ABSTRACT

Accounting education should facilitate technical proficiency and ethical sensibility for producing high-quality financial information. The ideal public accountant is a ‘virtuous accountant’ making use of two languages: (1) the concepts and decision procedures of accounting standards and codes of conduct; (2) the concepts and arguments of moral philosophy. The outcome of accounting education is the capacity to fulfill an ethics of duty and an ethics of virtue.

Public accountants have a moral obligation to adhere to principles, follow rules and exercise judgment in accordance with professional standards. The practice of accounting calls for moral discernment and a motivation to act morally. Accounting educators are responsible for supporting a community of learning—of mentored dialogue and exemplary teachers whose strategies foster the special knowledge of the technical enterprise of accounting and encourage development of ethically responsible professionals.

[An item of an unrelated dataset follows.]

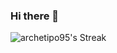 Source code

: ### Hi there 👋

![archetipo95's Streak](https://github-readme-streak-stats.herokuapp.com/?user=archetipo95&theme=tokyonight&hide_border=true)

Public accountants serve the public interest; that is, accountants produce a significant human good. This chapter emphasizes character formation and inculcating auditor virtues while enhancing practical judgment. It projects a virtue ethics approach in conjunction with technical training to prepare for entry into a principles-based, rules-oriented profession of public service. It introduces four cases and highlights the virtue of integrity within a teaching strategy to develop technical proficiency and ethical sensibility in an accounting ethics curriculum.